Activity – The copy you give must match the lines from the top of the data through the line containing "### Bug Fixes" exactly, and it must hold no pictures.

Data items
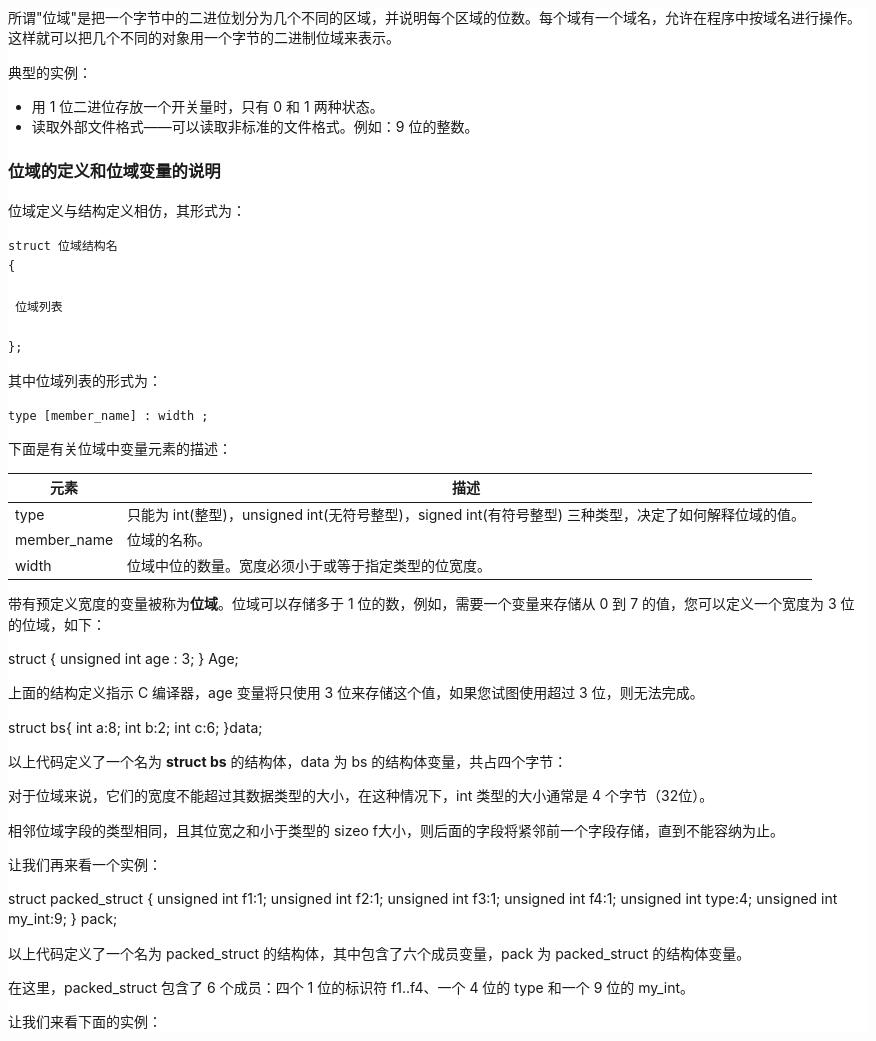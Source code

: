 所谓"位域"是把一个字节中的二进位划分为几个不同的区域，并说明每个区域的位数。每个域有一个域名，允许在程序中按域名进行操作。这样就可以把几个不同的对象用一个字节的二进制位域来表示。

典型的实例：

- 用 1 位二进位存放一个开关量时，只有 0 和 1 两种状态。
- 读取外部文件格式——可以读取非标准的文件格式。例如：9 位的整数。

### 位域的定义和位域变量的说明

位域定义与结构定义相仿，其形式为：

```
struct 位域结构名 
{

 位域列表

};
```

其中位域列表的形式为：

```
type [member_name] : width ;
```

下面是有关位域中变量元素的描述：

| 元素        | 描述                                                         |
| ----------- | ------------------------------------------------------------ |
| type        | 只能为 int(整型)，unsigned int(无符号整型)，signed int(有符号整型) 三种类型，决定了如何解释位域的值。 |
| member_name | 位域的名称。                                                 |
| width       | 位域中位的数量。宽度必须小于或等于指定类型的位宽度。         |

带有预定义宽度的变量被称为**位域**。位域可以存储多于 1 位的数，例如，需要一个变量来存储从 0 到 7 的值，您可以定义一个宽度为 3 位的位域，如下：

struct {  unsigned int age : 3; } Age;

上面的结构定义指示 C 编译器，age 变量将只使用 3 位来存储这个值，如果您试图使用超过 3 位，则无法完成。

struct bs{    int a:8;    int b:2;    int c:6; }data;

以上代码定义了一个名为 **struct bs** 的结构体，data 为 bs 的结构体变量，共占四个字节：

对于位域来说，它们的宽度不能超过其数据类型的大小，在这种情况下，int 类型的大小通常是 4 个字节（32位）。

相邻位域字段的类型相同，且其位宽之和小于类型的 sizeo f大小，则后面的字段将紧邻前一个字段存储，直到不能容纳为止。

让我们再来看一个实例：

struct packed_struct {  unsigned int f1:1;  unsigned int f2:1;  unsigned int f3:1;  unsigned int f4:1;  unsigned int type:4;  unsigned int my_int:9; } pack;

以上代码定义了一个名为 packed_struct 的结构体，其中包含了六个成员变量，pack 为 packed_struct 的结构体变量。

在这里，packed_struct 包含了 6 个成员：四个 1 位的标识符 f1..f4、一个 4 位的 type 和一个 9 位的 my_int。

让我们来看下面的实例：
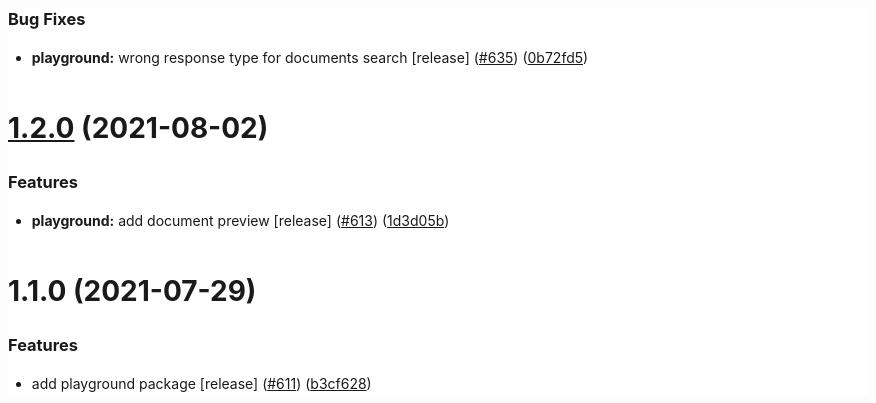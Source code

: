 ### Bug Fixes

- **playground:** wrong response type for documents search [release] ([#635](https://github.com/cognitedata/cognite-sdk-js/issues/635)) ([0b72fd5](https://github.com/cognitedata/cognite-sdk-js/commit/0b72fd590a49a8a8c61dd4fe9c5ec87912f4cf4f))

# [1.2.0](https://github.com/cognitedata/cognite-sdk-js/compare/@cognite/sdk-playground@1.1.0...@cognite/sdk-playground@1.2.0) (2021-08-02)

### Features

- **playground:** add document preview [release] ([#613](https://github.com/cognitedata/cognite-sdk-js/issues/613)) ([1d3d05b](https://github.com/cognitedata/cognite-sdk-js/commit/1d3d05b9bfefd66960379dd79f11d436ae1e03d8))

# 1.1.0 (2021-07-29)

### Features

- add playground package [release] ([#611](https://github.com/cognitedata/cognite-sdk-js/issues/611)) ([b3cf628](https://github.com/cognitedata/cognite-sdk-js/commit/b3cf628a421b8804ab2d803a24944797ebf9768c))
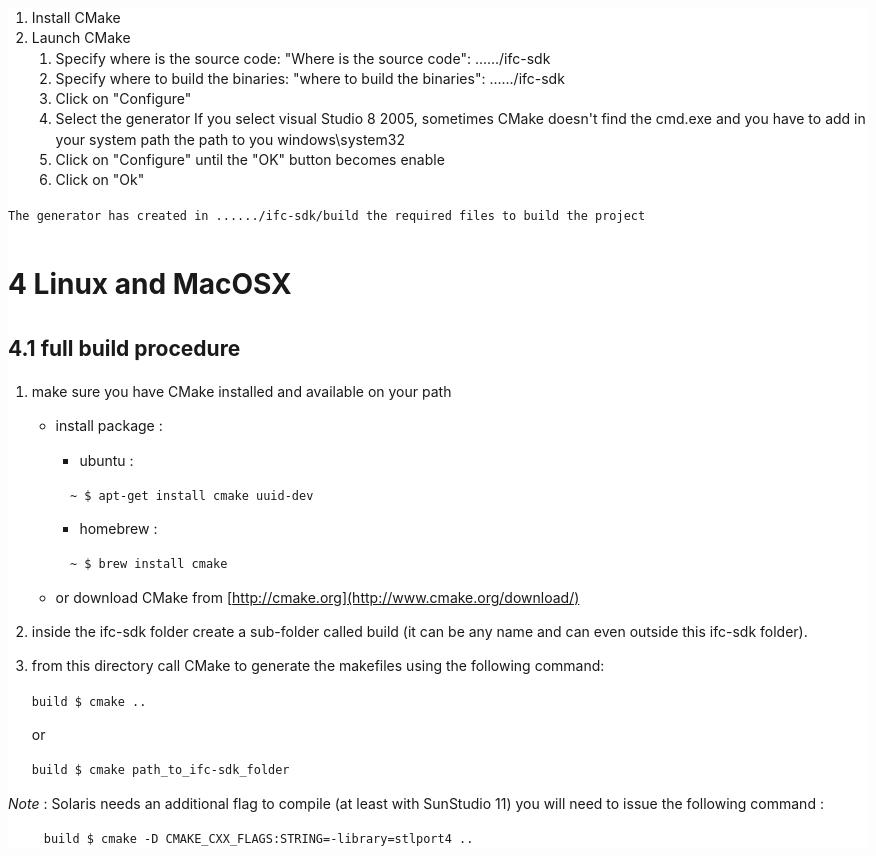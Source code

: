 1.	Install CMake
2.	Launch CMake
	1.	Specify where is the source code: "Where is the source code": ....../ifc-sdk
	2.	Specify where to build the binaries: "where to build the binaries": ....../ifc-sdk
	3.	Click on "Configure"
	4.	Select the generator If you select visual Studio 8 2005, sometimes CMake doesn't find the cmd.exe and you have to add in your system path the path to you windows\system32
	5.	Click on "Configure" until the "OK" button becomes enable  
	6.	Click on "Ok"

```
The generator has created in ....../ifc-sdk/build the required files to build the project
```

4 Linux and MacOSX
==================

4.1 full build procedure
------------------------

1.	make sure you have CMake installed and available on your path

	-	install package :

		-	ubuntu :

		```
		  ~ $ apt-get install cmake uuid-dev
		```

		-	homebrew :

		```
		  ~ $ brew install cmake
		```

	-	or download CMake from [http://cmake.org](http://www.cmake.org/download/)

2.	inside the ifc-sdk folder create a sub-folder called build (it can be any name and can even outside this ifc-sdk folder).

3.	from this directory call CMake to generate the makefiles using the following command:

	```
	build $ cmake ..
	```

	or

	```
	build $ cmake path_to_ifc-sdk_folder
	```

*Note* : Solaris needs an additional flag to compile (at least with SunStudio 11) you will need to issue the following command :

```
     build $ cmake -D CMAKE_CXX_FLAGS:STRING=-library=stlport4 ..
```
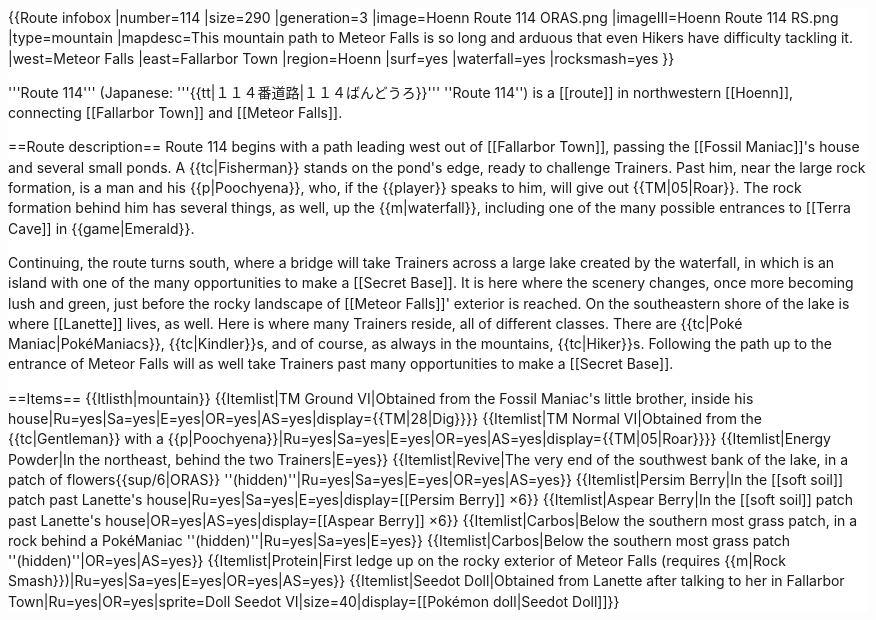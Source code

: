 {{Route infobox
|number=114
|size=290
|generation=3
|image=Hoenn Route 114 ORAS.png
|imageIII=Hoenn Route 114 RS.png
|type=mountain
|mapdesc=This mountain path to Meteor Falls is so long and arduous that even Hikers have difficulty tackling it.
|west=Meteor Falls
|east=Fallarbor Town
|region=Hoenn
|surf=yes
|waterfall=yes
|rocksmash=yes
}}

'''Route 114''' (Japanese: '''{{tt|１１４番道路|１１４ばんどうろ}}''' ''Route 114'') is a [[route]] in northwestern [[Hoenn]], connecting [[Fallarbor Town]] and [[Meteor Falls]].

==Route description==
Route 114 begins with a path leading west out of [[Fallarbor Town]], passing the [[Fossil Maniac]]'s house and several small ponds. A {{tc|Fisherman}} stands on the pond's edge, ready to challenge Trainers. Past him, near the large rock formation, is a man and his {{p|Poochyena}}, who, if the {{player}} speaks to him, will give out {{TM|05|Roar}}. The rock formation behind him has several things, as well, up the {{m|waterfall}}, including one of the many possible entrances to [[Terra Cave]] in {{game|Emerald}}.

Continuing, the route turns south, where a bridge will take Trainers across a large lake created by the waterfall, in which is an island with one of the many opportunities to make a [[Secret Base]]. It is here where the scenery changes, once more becoming lush and green, just before the rocky landscape of [[Meteor Falls]]' exterior is reached. On the southeastern shore of the lake is where [[Lanette]] lives, as well. Here is where many Trainers reside, all of different classes. There are {{tc|Poké Maniac|PokéManiacs}}, {{tc|Kindler}}s, and of course, as always in the mountains, {{tc|Hiker}}s. Following the path up to the entrance of Meteor Falls will as well take Trainers past many opportunities to make a [[Secret Base]].

==Items==
{{Itlisth|mountain}}
{{Itemlist|TM Ground VI|Obtained from the Fossil Maniac's little brother, inside his house|Ru=yes|Sa=yes|E=yes|OR=yes|AS=yes|display={{TM|28|Dig}}}}
{{Itemlist|TM Normal VI|Obtained from the {{tc|Gentleman}} with a {{p|Poochyena}}|Ru=yes|Sa=yes|E=yes|OR=yes|AS=yes|display={{TM|05|Roar}}}}
{{Itemlist|Energy Powder|In the northeast, behind the two Trainers|E=yes}}
{{Itemlist|Revive|The very end of the southwest bank of the lake, in a patch of flowers{{sup/6|ORAS}} ''(hidden)''|Ru=yes|Sa=yes|E=yes|OR=yes|AS=yes}}
{{Itemlist|Persim Berry|In the [[soft soil]] patch past Lanette's house|Ru=yes|Sa=yes|E=yes|display=[[Persim Berry]] ×6}}
{{Itemlist|Aspear Berry|In the [[soft soil]] patch past Lanette's house|OR=yes|AS=yes|display=[[Aspear Berry]] ×6}}
{{Itemlist|Carbos|Below the southern most grass patch, in a rock behind a PokéManiac ''(hidden)''|Ru=yes|Sa=yes|E=yes}}
{{Itemlist|Carbos|Below the southern most grass patch ''(hidden)''|OR=yes|AS=yes}}
{{Itemlist|Protein|First ledge up on the rocky exterior of Meteor Falls (requires {{m|Rock Smash}})|Ru=yes|Sa=yes|E=yes|OR=yes|AS=yes}}
{{Itemlist|Seedot Doll|Obtained from Lanette after talking to her in Fallarbor Town|Ru=yes|OR=yes|sprite=Doll Seedot VI|size=40|display=[[Pokémon doll|Seedot Doll]]}}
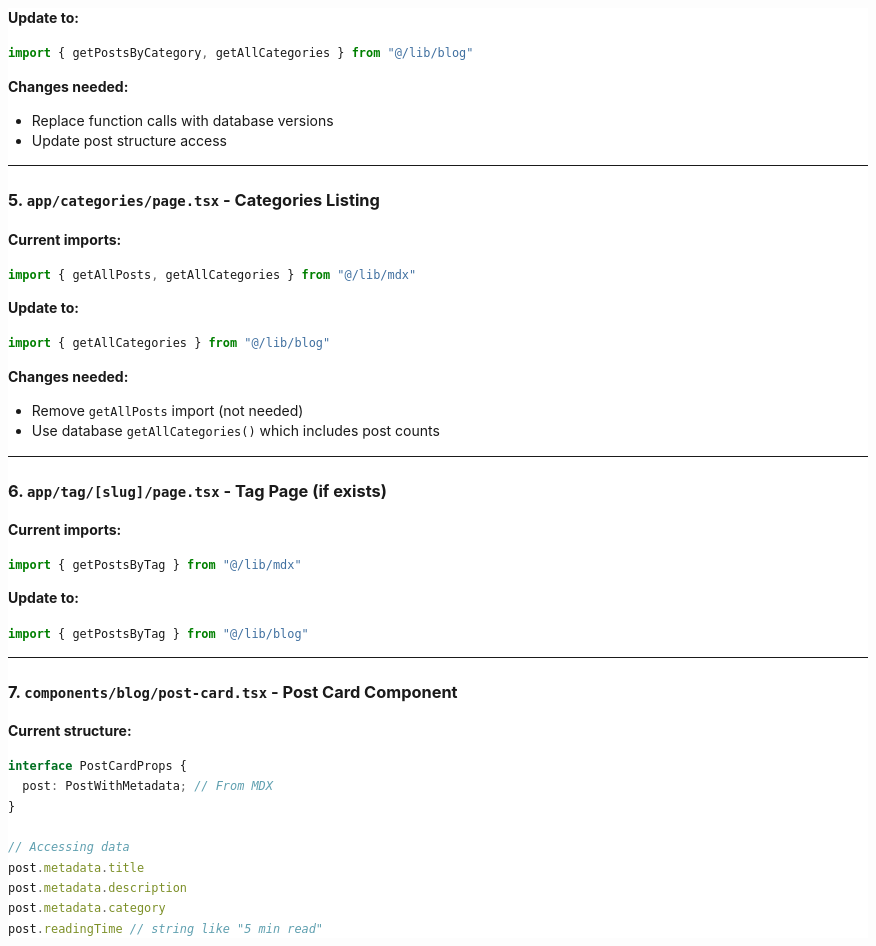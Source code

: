 **Update to:**
```typescript
import { getPostsByCategory, getAllCategories } from "@/lib/blog"
```

**Changes needed:**
- Replace function calls with database versions
- Update post structure access

---

### 5. `app/categories/page.tsx` - Categories Listing
**Current imports:**
```typescript
import { getAllPosts, getAllCategories } from "@/lib/mdx"
```

**Update to:**
```typescript
import { getAllCategories } from "@/lib/blog"
```

**Changes needed:**
- Remove `getAllPosts` import (not needed)
- Use database `getAllCategories()` which includes post counts

---

### 6. `app/tag/[slug]/page.tsx` - Tag Page (if exists)
**Current imports:**
```typescript
import { getPostsByTag } from "@/lib/mdx"
```

**Update to:**
```typescript
import { getPostsByTag } from "@/lib/blog"
```

---

### 7. `components/blog/post-card.tsx` - Post Card Component
**Current structure:**
```typescript
interface PostCardProps {
  post: PostWithMetadata; // From MDX
}

// Accessing data
post.metadata.title
post.metadata.description
post.metadata.category
post.readingTime // string like "5 min read"
```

Output for this exercise –
Source code

: 所谓"位域"是把一个字节中的二进位划分为几个不同的区域，并说明每个区域的位数。每个域有一个域名，允许在程序中按域名进行操作。这样就可以把几个不同的对象用一个字节的二进制位域来表示。

典型的实例：

- 用 1 位二进位存放一个开关量时，只有 0 和 1 两种状态。
- 读取外部文件格式——可以读取非标准的文件格式。例如：9 位的整数。

### 位域的定义和位域变量的说明

位域定义与结构定义相仿，其形式为：

```
struct 位域结构名 
{

 位域列表

};
```

其中位域列表的形式为：

```
type [member_name] : width ;
```

下面是有关位域中变量元素的描述：

| 元素        | 描述                                                         |
| ----------- | ------------------------------------------------------------ |
| type        | 只能为 int(整型)，unsigned int(无符号整型)，signed int(有符号整型) 三种类型，决定了如何解释位域的值。 |
| member_name | 位域的名称。                                                 |
| width       | 位域中位的数量。宽度必须小于或等于指定类型的位宽度。         |

带有预定义宽度的变量被称为**位域**。位域可以存储多于 1 位的数，例如，需要一个变量来存储从 0 到 7 的值，您可以定义一个宽度为 3 位的位域，如下：

struct {  unsigned int age : 3; } Age;

上面的结构定义指示 C 编译器，age 变量将只使用 3 位来存储这个值，如果您试图使用超过 3 位，则无法完成。

struct bs{    int a:8;    int b:2;    int c:6; }data;

以上代码定义了一个名为 **struct bs** 的结构体，data 为 bs 的结构体变量，共占四个字节：

对于位域来说，它们的宽度不能超过其数据类型的大小，在这种情况下，int 类型的大小通常是 4 个字节（32位）。

相邻位域字段的类型相同，且其位宽之和小于类型的 sizeo f大小，则后面的字段将紧邻前一个字段存储，直到不能容纳为止。

让我们再来看一个实例：

struct packed_struct {  unsigned int f1:1;  unsigned int f2:1;  unsigned int f3:1;  unsigned int f4:1;  unsigned int type:4;  unsigned int my_int:9; } pack;

以上代码定义了一个名为 packed_struct 的结构体，其中包含了六个成员变量，pack 为 packed_struct 的结构体变量。

在这里，packed_struct 包含了 6 个成员：四个 1 位的标识符 f1..f4、一个 4 位的 type 和一个 9 位的 my_int。

让我们来看下面的实例：
Source code

: ### Bug Fixes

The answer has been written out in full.